# String gauges - 25.5 scale Drop G# - Thinnest possible choice?



## lewis (May 7, 2018)

Im getting more and more disillusioned with thick strings. They just seem so un-musical to me and feel bad under the touch. I can play with them of course and Ive gotten good and use to doing it but I miss slinky, fast and musical strings.

now the interesting part... one of my main guitars is only 25.5 inch scale.
Ive been using a 72 on bottom and 13 on top and it works fine. I just wanted to try and get them even thinner and more musical.
I do play pretty hard (but not REALLY hard though). Anyone know what I could get away with absolute minimum?

Was thinking of grabbing a set with a 62 on bottom for the low G# to try?

tuning is:
G#,D#,G#,C#,G#,C#

Thanks


----------



## bostjan (May 7, 2018)

If you use a light enough pick attack and light enough left hand grip, you can get away with using pretty much anything.

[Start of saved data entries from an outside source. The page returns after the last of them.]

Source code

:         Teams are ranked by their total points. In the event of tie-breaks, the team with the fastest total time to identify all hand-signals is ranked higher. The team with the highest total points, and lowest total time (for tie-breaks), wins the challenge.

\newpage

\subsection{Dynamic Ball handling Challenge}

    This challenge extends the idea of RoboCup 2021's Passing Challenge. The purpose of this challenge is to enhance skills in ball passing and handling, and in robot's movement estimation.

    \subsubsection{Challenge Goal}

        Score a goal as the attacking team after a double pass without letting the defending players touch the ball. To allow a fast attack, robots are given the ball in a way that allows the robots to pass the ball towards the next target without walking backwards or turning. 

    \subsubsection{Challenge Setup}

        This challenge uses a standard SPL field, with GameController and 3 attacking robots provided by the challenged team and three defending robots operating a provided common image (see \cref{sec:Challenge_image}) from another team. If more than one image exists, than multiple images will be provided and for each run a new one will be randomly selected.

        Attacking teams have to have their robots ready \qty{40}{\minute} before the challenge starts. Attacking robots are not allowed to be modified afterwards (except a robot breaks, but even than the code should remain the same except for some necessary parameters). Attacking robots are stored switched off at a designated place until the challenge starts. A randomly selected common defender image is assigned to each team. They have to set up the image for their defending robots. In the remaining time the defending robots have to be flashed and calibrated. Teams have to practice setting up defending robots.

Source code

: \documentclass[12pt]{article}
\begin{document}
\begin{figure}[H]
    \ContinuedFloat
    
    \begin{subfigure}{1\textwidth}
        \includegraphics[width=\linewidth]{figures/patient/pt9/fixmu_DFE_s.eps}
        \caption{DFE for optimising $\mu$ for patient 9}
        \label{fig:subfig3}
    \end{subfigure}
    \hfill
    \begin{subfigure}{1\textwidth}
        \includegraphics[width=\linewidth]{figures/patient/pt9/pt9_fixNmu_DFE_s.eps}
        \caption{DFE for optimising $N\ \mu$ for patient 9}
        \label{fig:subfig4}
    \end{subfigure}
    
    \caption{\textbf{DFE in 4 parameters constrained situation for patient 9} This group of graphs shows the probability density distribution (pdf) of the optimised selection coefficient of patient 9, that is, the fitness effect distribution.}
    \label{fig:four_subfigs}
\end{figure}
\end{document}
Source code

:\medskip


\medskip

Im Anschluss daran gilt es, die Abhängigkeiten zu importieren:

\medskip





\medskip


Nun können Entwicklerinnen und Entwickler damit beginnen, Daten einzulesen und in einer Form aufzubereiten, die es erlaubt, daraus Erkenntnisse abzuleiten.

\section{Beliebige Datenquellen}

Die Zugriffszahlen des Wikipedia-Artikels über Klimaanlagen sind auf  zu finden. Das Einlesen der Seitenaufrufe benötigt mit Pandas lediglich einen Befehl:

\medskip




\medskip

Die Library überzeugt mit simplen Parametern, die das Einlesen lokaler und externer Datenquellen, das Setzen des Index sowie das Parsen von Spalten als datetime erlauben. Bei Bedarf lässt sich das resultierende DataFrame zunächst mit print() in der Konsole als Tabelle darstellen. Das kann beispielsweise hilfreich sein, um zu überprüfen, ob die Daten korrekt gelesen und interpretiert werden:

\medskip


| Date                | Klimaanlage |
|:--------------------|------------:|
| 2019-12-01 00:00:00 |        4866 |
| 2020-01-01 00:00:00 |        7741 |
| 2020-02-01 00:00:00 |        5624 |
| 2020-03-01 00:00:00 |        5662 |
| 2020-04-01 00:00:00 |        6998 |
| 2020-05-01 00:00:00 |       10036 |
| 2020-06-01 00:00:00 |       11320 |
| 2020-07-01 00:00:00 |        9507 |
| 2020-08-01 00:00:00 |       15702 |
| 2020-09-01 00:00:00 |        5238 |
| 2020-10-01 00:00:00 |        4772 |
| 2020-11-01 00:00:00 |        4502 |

For me, personally, I just use whatever feels best. No sense in trying to wrestle with your strings all of the time. For 27" scale in A, I'm using a .062", so taking that down to G (27" = one fret lower than 25.5"), it'd be a little floppy for me, but not unreasonable.


----------



## Beefmuffin (May 7, 2018)

Double Post, Sorry


----------



## Beefmuffin (May 7, 2018)

I use the ernie ball skinny top heavy bottom 7 string set and it's perfect for me. Starts out as .010 and hits the bottom string with a .062. Jason Richardson, as well as others, play a lot of their EBMM's with standard .010-.056 gauge sets, and that's for drop G, so really it's however you want to roll. I know some people on here would suggest nothing smaller than a .070 for drop G#, all preference.


----------



## lewis (May 7, 2018)

good to know guys!
Thought i was going mad as all the old threads/posts on here i researched, said 70+ gauges like you said @Beefmuffin 

i will grab a daddario light baritone set 13-62, and see whats what.


----------



## metallifan3091 (May 7, 2018)

For what it's worth, my seven is an older PRS SE with a 25" scale and I use the EB Cobalt 10-62 set and I usually keep it tuned down one whole step. I've never had any trouble with tension or intonation but YMMV depending on preference.


----------



## TheWarAgainstTime (May 8, 2018)

Open tunings are a little harder to find ideal strings for unless you build custom sets, especially for tuning low. 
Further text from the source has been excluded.